Tally the lines below that hold the string "created", and report the tally by itself.

**THE RECORDS:**

>>>>>

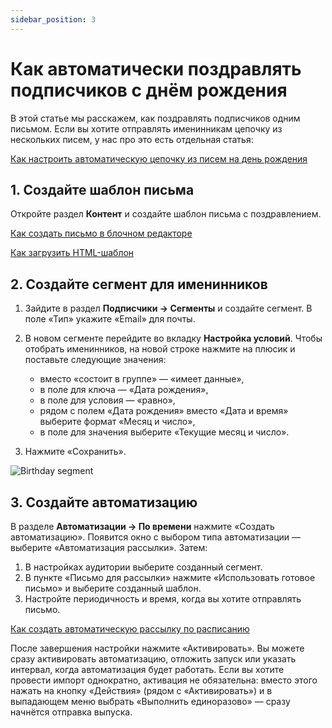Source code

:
 ```yaml
---
sidebar_position: 3
---
```


# Как автоматически поздравлять подписчиков с днём рождения

В этой статье мы расскажем, как поздравлять подписчиков одним письмом. Если вы хотите отправлять именинникам цепочку из нескольких писем, у нас про это есть отдельная статья:

[Как настроить автоматическую цепочку из писем на день рождения](/docs/automations/automations-by-event/birthday-series.md)

## 1. Создайте шаблон письма

Откройте раздел **Контент** и создайте шаблон письма с поздравлением.

[Как создать письмо в блочном редакторе](/docs/email-campaigns/create-your-campaign/drag-and-drop-editor.md)

[Как загрузить HTML-шаблон](/docs/email-campaigns/create-your-campaign/how-to-upload-html-template.md)

## 2. Создайте сегмент для именинников

1. Зайдите в раздел **Подписчики → Сегменты** и создайте сегмент. В поле «Тип» укажите «Email» для почты.

2. В новом сегменте перейдите во вкладку **Настройка условий**. Чтобы отобрать именинников, на новой строке нажмите на плюсик и поставьте следующие значения:

   - вместо «состоит в группе» — «имеет данные»,
   - в поле для ключа — «Дата рождения»,
   - в поле для условия — «равно»,
   - рядом с полем «Дата рождения» вместо «Дата и время» выберите формат «Месяц и число»,
   - в поле для значения выберите «Текущие месяц и число».

3. Нажмите «Сохранить».

![Birthday segment](/img/automations/automations-by-time/how-to-automate-birthday-emails/birthday-segment.gif) <br/>

## 3. Создайте автоматизацию

В разделе **Автоматизации → По времени** нажмите «Создать автоматизацию». Появится окно с выбором типа автоматизации — выберите «Автоматизация рассылки». Затем:

1. В настройках аудитории выберите созданный сегмент.
2. В пункте «Письмо для рассылки» нажмите «Использовать готовое письмо» и выберите созданный шаблон.
3. Настройте периодичность и время, когда вы хотите отправлять письмо.

[Как создать автоматическую рассылку по расписанию](/docs/automations/automations-by-time/how-to-create-automation-by-time.mdx)

После завершения настройки нажмите «Активировать». Вы можете сразу активировать автоматизацию, отложить запуск или указать интервал, когда автоматизация будет работать. Если вы хотите провести импорт однократно, активация не обязательна: вместо этого нажать на кнопку «Действия» (рядом с «Активировать») и в выпадающем меню выбрать «Выполнить единоразово» — сразу начнётся отправка выпуска.

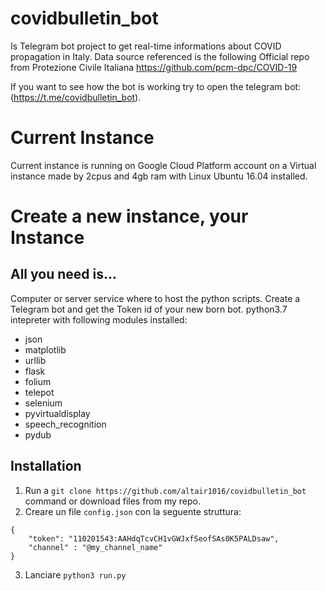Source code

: # covidbulletin_bot
Is Telegram bot project to get real-time informations about COVID propagation in Italy. 
Data source referenced is the following Official repo from Protezione Civile Italiana https://github.com/pcm-dpc/COVID-19

If you want to see how the bot is working try to open the telegram bot: (https://t.me/covidbulletin_bot).


# Current Instance
Current instance is running on Google Cloud Platform account on a Virtual instance made by 2cpus and 4gb ram with Linux Ubuntu 16.04 installed. 
# Create a new instance, your Instance
## All you need is...

Computer or server service where to host the python scripts.
Create a Telegram bot and get the Token id of your new born bot.
python3.7 intepreter with following modules installed: 

- json
- matplotlib
- urllib
- flask
- folium
- telepot
- selenium
- pyvirtualdisplay
- speech_recognition
- pydub

## Installation  

1. Run a `git clone https://github.com/altair1016/covidbulletin_bot` command or download files from my repo.
2. Creare un file `config.json` con la seguente struttura:
```
{
    "token": "110201543:AAHdqTcvCH1vGWJxfSeofSAs0K5PALDsaw",
    "channel" : "@my_channel_name"
}
```
3. Lanciare `python3 run.py`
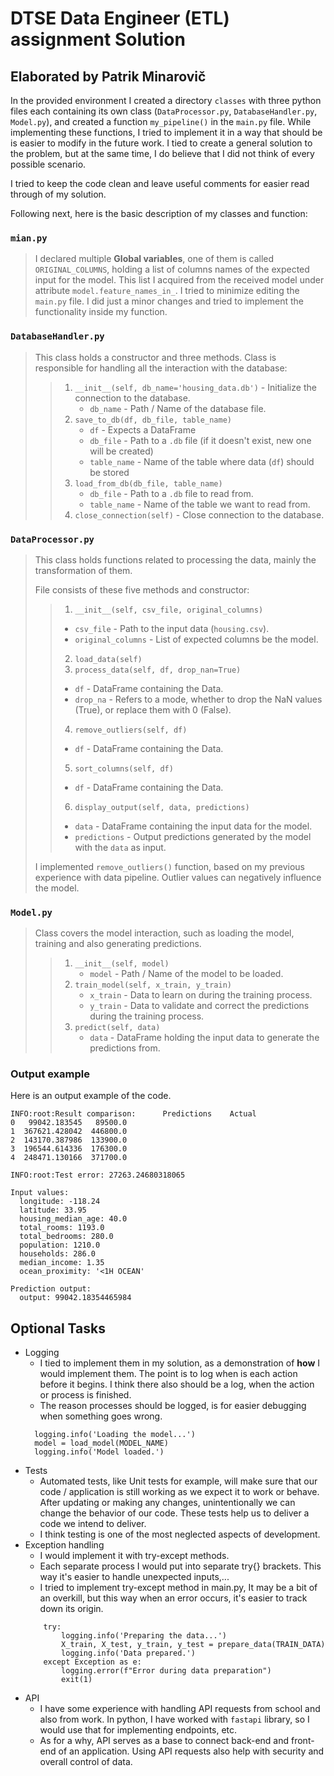 
# DTSE Data Engineer (ETL) assignment Solution
## Elaborated by Patrik Minarovič


In the provided environment I created a directory `classes` with three python files each containing its own class (`DataProcessor.py`, `DatabaseHandler.py`, `Model.py`), and created a function `my_pipeline()` in the `main.py` file.
While implementing these functions, I tried to implement it in a way that should be is easier to modify in the future work.
I tied to create a general solution to the problem, but at the same time, I do believe that I did not think of every possible scenario.

I tried to keep the code clean and leave useful comments for easier read through of my solution.

Following next, here is the basic description of my classes and function:

### `mian.py`
> I declared multiple  **Global variables**, one of them is called `ORIGINAL_COLUMNS`, holding a list of columns names of the expected input for the model.
> This list I acquired from the received model under attribute `model.feature_names_in_`.
> I tried to minimize editing the `main.py` file. I did just a minor changes and tried to implement the functionality inside my function.

### `DatabaseHandler.py`
>  This class holds a constructor and three methods. Class is responsible for handling all the interaction with the database:
>> 1. `__init__(self, db_name='housing_data.db')` - Initialize the connection to the database.
>>    * `db_name` - Path / Name of the database file. 
>> 2. `save_to_db(df, db_file, table_name)` 
>>    * `df` - Expects a DataFrame
>>    * `db_file` - Path to a `.db` file (if it doesn't exist, new one will be created)
>>    * `table_name` - Name of the table where data (`df`) should be stored
>> 3. `load_from_db(db_file, table_name)`
>>    * `db_file` - Path to a `.db` file to read from.
>>    * `table_name` - Name of the table we want to read from.
>> 4. `close_connection(self)` - Close connection to the database.



### `DataProcessor.py`
> This class holds functions related to processing the data, mainly the transformation of them.
> 
>File consists of these five methods and constructor: 
>>1. `__init__(self, csv_file, original_columns)`
>>   * `csv_file` - Path to the input data (`housing.csv`).
>>   * `original_columns` - List of expected columns be the model.
>>2. `load_data(self)`
>>3. `process_data(self, df, drop_nan=True)`
>>   * `df` - DataFrame containing the Data.
>>   * `drop_na` - Refers to a mode, whether to drop the NaN values (True), or replace them with 0 (False).
>>4. `remove_outliers(self, df)`
>>   * `df` - DataFrame containing the Data.
>>5. `sort_columns(self, df)`
>>   * `df` - DataFrame containing the Data.
>>6. `display_output(self, data, predictions)`
>>   * `data` - DataFrame containing the input data for the model.
>>   * `predictions` - Output predictions generated by the model with the `data` as input.
>
> I implemented `remove_outliers()` function, based on my previous experience with data pipeline. Outlier values can negatively influence the model.


### `Model.py`
> Class covers the model interaction, such as loading the model, training and also generating predictions.
> 
> > 1. `__init__(self, model)`
> >    * `model` - Path / Name of the model to be loaded.
> > 2. `train_model(self, x_train, y_train)`
> >    * `x_train` - Data to learn on during the training process.
> >    * `y_train` - Data to validate and correct the predictions during the training process.
> > 3. `predict(self, data)`
> >    * `data` - DataFrame holding the input data to generate the predictions from.

### Output example
Here is an output example of the code.
```
INFO:root:Result comparison:      Predictions    Actual
0   99042.183545   89500.0
1  367621.428042  446800.0
2  143170.387986  133900.0
3  196544.614336  176300.0
4  248471.130166  371700.0

INFO:root:Test error: 27263.24680318065

Input values:
  longitude: -118.24
  latitude: 33.95
  housing_median_age: 40.0
  total_rooms: 1193.0
  total_bedrooms: 280.0
  population: 1210.0
  households: 286.0
  median_income: 1.35
  ocean_proximity: '<1H OCEAN'

Prediction output:
  output: 99042.18354465984

```

## Optional Tasks

- Logging
  - I tied to implement them in my solution, as a demonstration of **how** I would implement them. The point is to log when is each action before it begins. I think there also should be a log, when the action or process is finished.
  - The reason processes should be logged, is for easier debugging when something goes wrong.
  ```angular2html
    logging.info('Loading the model...')
    model = load_model(MODEL_NAME)
    logging.info('Model loaded.')
  ```
- Tests
  - Automated tests, like Unit tests for example, will make sure that our code / application is still working as we expect it to work or behave. After updating or making any changes, unintentionally we can change the behavior of our code. These tests help us to deliver a code we intend to deliver.
  - I think testing is one of the most neglected aspects of development.
- Exception handling
  - I would implement it with try-except methods.
  - Each separate process I would put into separate try{} brackets. This way it's easier to handle unexpected inputs,...
  - I tried to implement try-except method in main.py, It may be a bit of an overkill, but this way when an error occurs, it's easier to track down its origin.
  ```angular2html
      try:
          logging.info('Preparing the data...')
          X_train, X_test, y_train, y_test = prepare_data(TRAIN_DATA)
          logging.info('Data prepared.')
      except Exception as e:
          logging.error(f"Error during data preparation")
          exit(1)
  ```
- API
  - I have some experience with handling API requests from school and also from work. In python, I have worked with `fastapi` library, so I would use that for implementing endpoints, etc.
  - As for a why, API serves as a base to connect back-end and front-end of an application. Using API requests also help with security and overall control of data.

<<<<<

**THE ANSWER:**
2